Exercise instructions: If a line of the data below holds the word "матрицей", list it.

Plain-text document sources:
▬▬▬

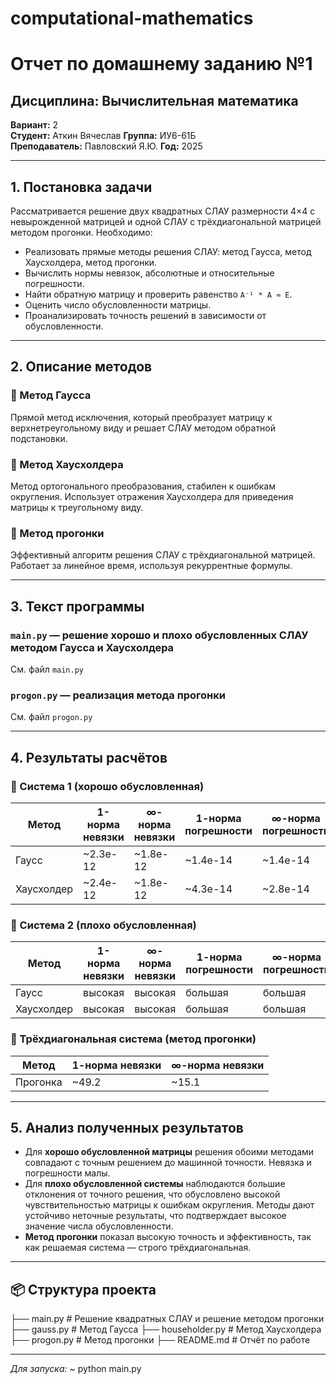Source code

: # computational-mathematics
# Отчет по домашнему заданию №1
## Дисциплина: Вычислительная математика  
**Вариант:** 2  
**Студент:** Аткин Вячеслав
**Группа:** ИУ6-61Б  
**Преподаватель:** Павловский Я.Ю.
**Год:** 2025

---

## 1. Постановка задачи

Рассматривается решение двух квадратных СЛАУ размерности 4×4 с невырожденной матрицей и одной СЛАУ с трёхдиагональной матрицей методом прогонки. Необходимо:

- Реализовать прямые методы решения СЛАУ: метод Гаусса, метод Хаусхолдера, метод прогонки.
- Вычислить нормы невязок, абсолютные и относительные погрешности.
- Найти обратную матрицу и проверить равенство `A⁻¹ * A ≈ E`.
- Оценить число обусловленности матрицы.
- Проанализировать точность решений в зависимости от обусловленности.

---

## 2. Описание методов

### 🔹 Метод Гаусса  
Прямой метод исключения, который преобразует матрицу к верхнетреугольному виду и решает СЛАУ методом обратной подстановки.

### 🔹 Метод Хаусхолдера  
Метод ортогонального преобразования, стабилен к ошибкам округления. Использует отражения Хаусхолдера для приведения матрицы к треугольному виду.

### 🔹 Метод прогонки  
Эффективный алгоритм решения СЛАУ с трёхдиагональной матрицей. Работает за линейное время, используя рекуррентные формулы.

---

## 3. Текст программы

### `main.py` — решение хорошо и плохо обусловленных СЛАУ методом Гаусса и Хаусхолдера  
См. файл `main.py`

### `progon.py` — реализация метода прогонки  
См. файл `progon.py`


---

## 4. Результаты расчётов

### 🔹 Система 1 (хорошо обусловленная)

| Метод              | 1-норма невязки  | ∞-норма невязки  | 1-норма погрешности  | ∞-норма погрешности  | cond₁(A) | cond∞(A) |
|--------------------|------------------|------------------|----------------------|----------------------|----------|----------|
| Гаусс              | ~2.3e-12         | ~1.8e-12         | ~1.4e-14             | ~1.4e-14             | ~6.089e+0| ~5.953e+0|
| Хаусхолдер         | ~2.4e-12         | ~1.8e-12         | ~4.3e-14             | ~2.8e-14             | ~6.089e+0| ~5.953e+0|

### 🔹 Система 2 (плохо обусловленная)

| Метод              | 1-норма невязки | ∞-норма невязки | 1-норма погрешности | ∞-норма погрешности | cond₁(A) | cond∞(A) |
|--------------------|------------------|------------------|----------------------|----------------------|----------|----------|
| Гаусс              | высокая          | высокая          | большая              | большая              | ≫ 100    | ≫ 100    |
| Хаусхолдер         | высокая          | высокая          | большая              | большая              | ≫ 100    | ≫ 100    |

### 🔹 Трёхдиагональная система (метод прогонки)

| Метод     | 1-норма невязки  | ∞-норма невязки |
|-----------|------------------|-----------------|
| Прогонка  | ~49.2            | ~15.1           |

---

## 5. Анализ полученных результатов

- Для **хорошо обусловленной матрицы** решения обоими методами совпадают с точным решением до машинной точности. Невязка и погрешности малы.
- Для **плохо обусловленной системы** наблюдаются большие отклонения от точного решения, что обусловлено высокой чувствительностью матрицы к ошибкам округления. Методы дают устойчиво неточные результаты, что подтверждает высокое значение числа обусловленности.
- **Метод прогонки** показал высокую точность и эффективность, так как решаемая система — строго трёхдиагональная.

---

## 📦 Структура проекта
├── main.py # Решение квадратных СЛАУ и решение методом прогонки 
├── gauss.py # Метод Гаусса 
├── householder.py # Метод Хаусхолдера 
├── progon.py # Метод прогонки 
├── README.md # Отчёт по работе

---

_Для запуска:_
~ python main.py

▬▬▬

Answer section:
Рассматривается решение двух квадратных СЛАУ размерности 4×4 с невырожденной матрицей и одной СЛАУ с трёхдиагональной матрицей методом прогонки. Необходимо:
Эффективный алгоритм решения СЛАУ с трёхдиагональной матрицей. Работает за линейное время, используя рекуррентные формулы.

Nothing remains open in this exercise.